And when you are done looking at this site for the Scots input on football world-wide, here are two more. 

For those who literally want to trace on the ground the local development of Scots and Scottish football in our own and other countries there is the newly available and ever-expanding site of:

The Scots Football Historians' Group


And on Scottish sports history in general but inevitably including fitba', see Andy Mitchell's inestimable:

Scottish Sport History   



Minneapolis, Minnesota

Organised football came Minnesota, in reality the Twin Cities of Minneapolis and St. Paul across the river, in at least 1913 with the formation of the Minnesota Soccer Football Association,  which in 1918 as the Minnesota Soccer Association had five teams as members, one of which was Thistles. The founders of the association are said to have been four men, by their names three Welshmen, actually two and a Londoner, and a Scot, Alex McFarland.


In fact Alexander McFarland was probably Alex McFarlane, who had in 1891, aged five, been living on Harmony Row in the heart of Govan, having also been born there in 1885 but at twenty-three arriving in Canada in 1908 and crossing the border to Minneapolis, where in 1911 he married Paisley-born Sarah Alexander. We know they were to have two daughters, only one of whom survived and that they remained in the city until at least 1917. Then he is recorded as a clerk, working for the North-Western Railway. And we know too that by the following year the family had moved to Chicago and then to Menominee, Michigan. And it was there that in 1926 that Sarah died, aged just forty-six, Alex re-married, to another Diaporan-Scot, Helen McKenzie, himself died in 1941 at just fifty-five and without any apparent further involvement in the game and is buried in Riverside Cemetery.   


And with Alex's departure the Minneapolis football baton was, had already been passed on, literally, and now to three more and then four Scots. In 1918 the Secretary of the state association was Wiliam Brenigan, and would be for six years, and the Northwestern League had been formed, the creation of which he graciously puts down to the earlier efforts of "Scotty" McLaren and Alex Murray. William Brenigan is an interesting character, an American-Scot rather than a Scottish-American. He was Califonian-born, in 1885 like McFarlane, into a family that had moved back and forth across the Atlantic.
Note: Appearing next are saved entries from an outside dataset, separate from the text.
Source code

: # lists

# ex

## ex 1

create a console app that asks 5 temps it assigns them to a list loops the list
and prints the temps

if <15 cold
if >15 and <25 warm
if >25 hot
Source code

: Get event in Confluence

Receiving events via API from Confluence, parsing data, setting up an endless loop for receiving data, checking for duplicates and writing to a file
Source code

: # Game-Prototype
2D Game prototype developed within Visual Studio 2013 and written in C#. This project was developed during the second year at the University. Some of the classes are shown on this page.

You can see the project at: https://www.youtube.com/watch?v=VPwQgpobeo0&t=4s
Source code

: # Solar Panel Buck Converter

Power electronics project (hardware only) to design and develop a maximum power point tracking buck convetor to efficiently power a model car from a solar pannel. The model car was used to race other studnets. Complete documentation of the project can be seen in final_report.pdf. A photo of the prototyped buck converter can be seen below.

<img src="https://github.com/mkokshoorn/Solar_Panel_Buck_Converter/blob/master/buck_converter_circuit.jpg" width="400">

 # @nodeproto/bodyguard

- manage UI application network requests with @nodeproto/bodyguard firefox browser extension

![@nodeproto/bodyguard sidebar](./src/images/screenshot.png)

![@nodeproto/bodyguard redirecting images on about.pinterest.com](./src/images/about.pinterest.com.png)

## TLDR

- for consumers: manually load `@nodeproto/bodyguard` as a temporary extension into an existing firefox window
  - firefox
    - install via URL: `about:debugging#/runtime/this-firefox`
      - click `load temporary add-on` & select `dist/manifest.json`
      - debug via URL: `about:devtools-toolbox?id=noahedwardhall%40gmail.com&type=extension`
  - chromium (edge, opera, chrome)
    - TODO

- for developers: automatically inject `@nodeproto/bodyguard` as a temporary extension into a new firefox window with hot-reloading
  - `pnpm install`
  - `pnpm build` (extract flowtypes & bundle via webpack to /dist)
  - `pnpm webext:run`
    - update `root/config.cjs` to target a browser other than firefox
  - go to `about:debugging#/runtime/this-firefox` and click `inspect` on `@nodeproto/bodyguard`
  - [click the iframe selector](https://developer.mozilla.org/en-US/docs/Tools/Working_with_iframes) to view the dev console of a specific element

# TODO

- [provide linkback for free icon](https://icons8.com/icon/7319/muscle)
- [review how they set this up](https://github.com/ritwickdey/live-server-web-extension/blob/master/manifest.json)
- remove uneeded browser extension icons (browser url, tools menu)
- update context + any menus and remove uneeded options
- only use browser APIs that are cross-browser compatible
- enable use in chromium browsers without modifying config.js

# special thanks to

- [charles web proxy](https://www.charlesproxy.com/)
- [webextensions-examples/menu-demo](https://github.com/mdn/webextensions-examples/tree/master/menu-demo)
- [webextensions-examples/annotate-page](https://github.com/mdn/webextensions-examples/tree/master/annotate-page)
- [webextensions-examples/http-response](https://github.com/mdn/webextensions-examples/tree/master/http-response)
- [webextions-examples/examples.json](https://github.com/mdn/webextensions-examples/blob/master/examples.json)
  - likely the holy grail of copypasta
However, also like McFarlane he was brought up in Govan. In fact there is the very good possibility Brenigan and McFarlane knew each other from the Auld country since at fifteen/sixteen they stayed just two minutes on foot away. Indeed the acquaintance may even have been from the football pitches of Govan's Elder Park, which the home of the latter overlooked and was just at the end of the road for the home of the former.


And the connections continued. In 1920 William Brenigan, marrying in 1926 but then a single man working as a "stocker", was lodging with a married couple by the name of McLaren. The husband was Mungo McLaren, aka "Scotty", player for and stalwart of the Thistles. He was a Mechanical Engineer/Machinist born in Dundee in 1884, who had arrived in the States in 1901, returned home to visit in 1905 and in 1907 married his girl from home, Williamina Niven.  They were to have three children, two girls and a boy, and continue to live in the Twin Cities until Scotty's death in 1965.  William Brenigan had died there in 1957 to be buried in Chicago.


So that is two down and two to go. Next is Alex Murray, Alexander Thomson Murray. He was a with McLaren a fellow Machinist, one probably born in Aberdeen, in late 1881 and again from a Transatlantic family. His parents, his father a stonemason, seem to have moved to the USA in the late 1860s, returned to Scotland after 1876 and crossed The Pond post 1882. Alex seems to have made the journey as a young child in 1885. In 1900 and 1905 he is living with his family just north of St. Paul. In 1910 it is just with his parents. In 1918 he has with his brother moved to Portland, Oregon. And from there it would be, still single and living with other family, to California, where in 1864 he would die, aged eighty-two. He is buried in Sunset View Cemetery in Berkeley.       


And finally there was Alex Smith, player alongside McLaren and star forward of the Thistles team, of which Brenigan would be manager. Smith had been born in 1887 in Buckie, had arrived in the States in 1907 and married in Minneapolis-St-Paul in 1909. He and his wife Linda were to have two children. In Scotland he had worked as a Draper's Assistant. In his new home he found work as a Sealer in a packing-house until in 1917 he was tempted into the professional game in Montreal in Canada. But it seems he did not stay long. By 1920 he had moved back to St. Paul, he now a Stock-Dealer, i.e. cattle, the work he was to have until his death in nearby Benton at the age of eighty-eight in 1975. he is buried in the Immaculate Conception Parish Cemetery.